BRIEF DESCRIPTION OF THE DRAWINGS

[0010]Various embodiments will be more clearly understood from the following detailed description taken in conjunction with the accompanying drawings, in which:

[0011]FIG. 1 is a block diagram illustrating a wireless communication system according to an embodiment;

[0012]FIG. 2 is a block diagram schematically illustrating a terminal according to an embodiment;

[0013]FIG. 3 is a flowchart illustrating an operation method of a terminal according to an embodiment;

[0014]FIG. 4 is a diagram illustrating operation of a terminal according to a comparative example;

[0015]FIG. 5 is a diagram illustrating operation of a terminal according to an embodiment;

[0016]FIG. 6 is a flowchart specifically illustrating operations of the terminal in operation S120 of the flowchart of FIG. 3;

[0017]FIG. 7 is a diagram illustrating operation of a terminal according to an embodiment;

[0018]FIG. 8 is a flowchart illustrating an operation method of a terminal according to an embodiment;

[0019]FIG. 9 is a diagram illustrating operation of the terminal according to the flowchart of FIG. 8, according to an embodiment;

[0020]FIG. 10 is a flowchart illustrating an operation method of a terminal according to an embodiment;

[0021]FIG. 11 is a diagram illustrating operation of the terminal according to the flowchart of FIG. 10, according to an embodiment;

[0022]FIGS. 12A and 12B are diagrams illustrating operation of the terminal according to the flowchart of FIG. 10, according to some embodiments;

[0023]FIG. 13 is a message flowchart illustrating an operation method of a wireless communication system according to an embodiment; and

[0024]FIG. 14 is a block diagram schematically illustrating an electronic device according to an embodiment.

DETAILED DESCRIPTION

[0025]Hereinafter, embodiments will be described in detail with reference to the accompanying drawings.

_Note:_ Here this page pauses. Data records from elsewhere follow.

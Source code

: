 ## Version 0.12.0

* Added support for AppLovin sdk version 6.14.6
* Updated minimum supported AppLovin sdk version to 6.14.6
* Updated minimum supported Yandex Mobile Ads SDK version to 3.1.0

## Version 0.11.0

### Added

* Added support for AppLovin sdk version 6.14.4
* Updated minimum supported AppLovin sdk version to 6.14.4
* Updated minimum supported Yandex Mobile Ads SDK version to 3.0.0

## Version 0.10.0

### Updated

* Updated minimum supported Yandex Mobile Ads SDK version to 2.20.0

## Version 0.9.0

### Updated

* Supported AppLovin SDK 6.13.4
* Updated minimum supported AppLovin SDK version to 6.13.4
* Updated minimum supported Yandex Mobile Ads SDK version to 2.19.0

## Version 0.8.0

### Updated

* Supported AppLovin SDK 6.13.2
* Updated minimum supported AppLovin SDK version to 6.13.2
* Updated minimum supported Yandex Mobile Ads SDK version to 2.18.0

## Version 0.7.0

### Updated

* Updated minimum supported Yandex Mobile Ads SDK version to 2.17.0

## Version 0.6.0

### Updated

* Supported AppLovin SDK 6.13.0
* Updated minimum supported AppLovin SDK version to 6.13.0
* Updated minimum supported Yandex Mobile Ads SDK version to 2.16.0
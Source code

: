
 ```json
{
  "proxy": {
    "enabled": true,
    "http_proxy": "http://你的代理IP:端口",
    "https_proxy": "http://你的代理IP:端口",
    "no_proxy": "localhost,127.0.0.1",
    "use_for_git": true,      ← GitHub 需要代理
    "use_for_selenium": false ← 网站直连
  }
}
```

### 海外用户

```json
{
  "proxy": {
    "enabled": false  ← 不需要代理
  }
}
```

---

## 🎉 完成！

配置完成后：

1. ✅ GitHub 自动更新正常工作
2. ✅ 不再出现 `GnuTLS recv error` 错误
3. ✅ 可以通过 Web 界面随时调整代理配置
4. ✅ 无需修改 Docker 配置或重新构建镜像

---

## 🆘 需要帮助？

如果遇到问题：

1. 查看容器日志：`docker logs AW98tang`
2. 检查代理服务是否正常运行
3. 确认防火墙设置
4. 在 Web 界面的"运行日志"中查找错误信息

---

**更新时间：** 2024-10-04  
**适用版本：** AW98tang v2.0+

[0026]FIG. 1 is a block diagram illustrating a wireless communication system 1 according to an embodiment.

[0027]In the following, various embodiments are described with reference to a wireless communication system 1 based on a long term evolution (LTE) network, in particular in accordance with 3GPP releases, but the technical ideas herein are not limited to LTE networks, and the technical ideas may be applied to other wireless communication systems having a similar technical background or channel configuration (e.g., new radio (NR) (or 5G), wireless broadband (WiBro), a global system for mobile communication (GSM), cellular communication systems such as next generation communications such as 6G, etc. or near field communication systems such as Bluetooth, near field communication (NFC)).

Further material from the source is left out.